Sondaggi e l’ascesa di Reform: 72 seggi laburisti a rischio, l’offensiva di Farage e il caso razzista in Scozia
Secondo un’analisi di Sky News, 72 seggi laburisti su 77 potrebbero cadere in mano a Reform UK se le proiezioni dei sondaggi locali del 1 maggio 2025 si replicassero alle politiche e tra i collegi a rischio ci sono roccaforti come Wycombe (dove il ministro del Tesoro Emma Reynolds potrebbe perdere il 58% dei voti) e Lincoln, vinto nel 2024 dal ministro degli Esteri Hamish Falconer e con Angela Rayner (Greater Manchester) e Jess Phillips (Birmingham) tra le figure più note minacciate dall’ondata populista.
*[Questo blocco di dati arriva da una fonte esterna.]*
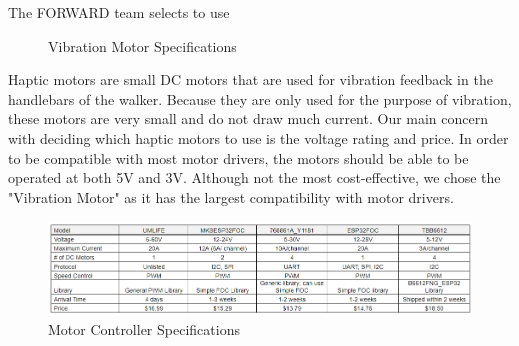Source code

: \noindent The FORWARD team selects to use \\

\begin{figure}[H]
	\centering
	\setlength{\tabcolsep}{5pt} %
	\renewcommand{\arraystretch}{1.75} %
	\caption{\label{fig:vibrationMotorSpecifications}Vibration Motor Specifications}
\end{figure}

\noindent Haptic motors are small DC motors that are used for vibration feedback in the handlebars of the walker. Because they are only used for the purpose of vibration, these motors are very small and do not draw much current. Our main concern with deciding which haptic motors to use is the voltage rating and price. In order to be compatible with most motor drivers, the motors should be able to be operated at both 5V and 3V. Although not the most cost-effective, we chose the "Vibration Motor" as it has the largest compatibility with motor drivers.\\

\begin{figure}[H]
	\centering
	\includegraphics[width=1\textwidth]{./Images/motor_controller_table.png}
	\caption{\label{fig:motor_controller}Motor Controller Specifications}
\end{figure}

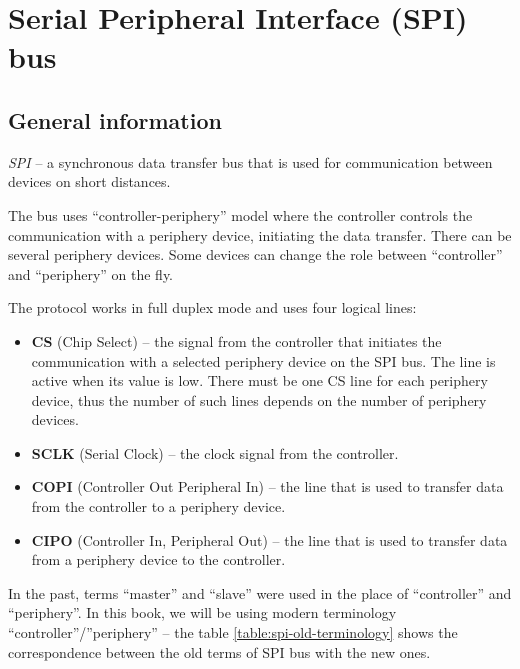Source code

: \documentclass[../sparc.tex]{subfiles}
\begin{document}
\newpage
\section{Serial Peripheral Interface (SPI) bus}
\label{section:spi}

\subsection{General information}

\textit{\gls{SPI}} -- a synchronous data transfer bus that is used for
communication between devices on short distances.

The bus uses ``controller-periphery'' model where the controller controls the
communication with a periphery device, initiating the data transfer.  There can
be several periphery devices.  Some devices can change the role between
``controller'' and ``periphery'' on the fly.

The protocol works in full duplex mode and uses four \cite{arduino:spi} logical
lines:

\begin{itemize}
\item \textbf{CS} (Chip Select) -- the signal from the controller that initiates
  the communication with a selected periphery device on the SPI bus.  The line
  is active when its value is low.  There must be one CS line for each periphery
  device, thus the number of such lines depends on the number of periphery
  devices.
\item \textbf{SCLK} (Serial Clock) -- the clock signal from the controller.
\item \textbf{COPI} (Controller Out Peripheral In) -- the line that is used to
  transfer data from the controller to a periphery device.
\item \textbf{CIPO} (Controller In, Peripheral Out) -- the line that is used to
  transfer data from a periphery device to the controller.
\end{itemize}

In the past, terms ``master'' and ``slave'' were used in the place of
``controller'' and ``periphery''.  In this book, we will be using modern
terminology ``controller''/''periphery'' -- the table
\ref{table:spi-old-terminology} shows the correspondence between the old terms
of SPI bus with the new ones.
\end{document}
La strategia di Farage, ispirata al modello Trump, punta a radicalizzare il dibattito, nel frattempo, in Scozia, Reform UK è finita sotto accusa per un annuncio social contro Anas Sarwar, leader laburista scozzese, accusato di “prioritizzare la comunità pakistana” attraverso clip decontestualizzate.
L’episodio, definito “palesemente razzista” dai laburisti, rivela la doppia anima del partito, per la quale, da un lato troviamo la retorica anti-immigrazione per conquistare ex elettori Tory, dall’altro, vi è il rischio di dar vita a tensioni etniche in un paese multiculturale mentre Starmer cerca di bilanciare controllo dei confini e inclusività, ma il 22% degli ex elettori laburisti si dichiara indeciso o astenuto, mettendo in luce una frattura tra le politiche del governo e le aspettative della base; la geografia del voto, inoltre, mostra un Regno Unito spaccato e se Reform domina nel Nord e nelle aree rurali, i Lib Dem emergono nel Sud progressista, mentre i laburisti lottano per mantenere il controllo delle città industriali al tracollo.
I sondaggi smontano la strategia di Starmer: il rebus dell’identità progressista
I sondaggi YouGov raccontano che solo il 6% degli elettori laburisti del 2024 passerebbe a Reform UK, contro il 12% che preferisce i Lib Dem e il 9% i Verdi; ma i numeri rivelano anche il fallimento della strategia di Starmer, con la retorica dura sull’immigrazione (Regno Unito definito come “isola degli estranei”) e il dietrofront sulle politiche verdi che hanno progressivamente indebolito la base progressista senza attrarre l’elettorato populista.
Il 22% di indecisi o astenuti riflette una crisi di fiducia, aggravata dalle accuse di “razzismo istituzionale” mosse da deputati laburisti di sinistra, come Nadia Whittome, che definiscono la strategia di Starmer “una copia sbiadita di Farage”; intanto, Reform attira soprattutto ex Tory (48% dei suoi sostenitori) ed elettori UKIP (33%), ereditando una coalizione anti-establishment e euroscettica.
La retorica di Farage anche se efficace nel corteggiare i delusi, nasconde un programma vago per i critici: promette tagli alle tasse ma evita dettagli su welfare e servizi pubblici, temi essenziali per le fasce a basso reddito ma – nel frattempo – il dilemma per il Labour è chiaro e da risolvere al più presto, in quanto, continuare a inseguire Reform rischia di svuotare il partito della sua anima sociale, mentre i Conservatori, al 16%, sembrano ormai marginalizzati a un ruolo di contorno.
Intanto, i Verdi e i Lib Dem cavalcano le questioni del welfare e della crisi abitativa, attirando giovani e professionisti: la sfida per Starmer è ricostruire un’agenda credibile, riconciliando le istanze progressiste con le paure di un elettorato sempre più polarizzato e spaccato in due, in un paese dove il 41% della popolazione ritiene che “nessun partito rappresenti i loro interessi”.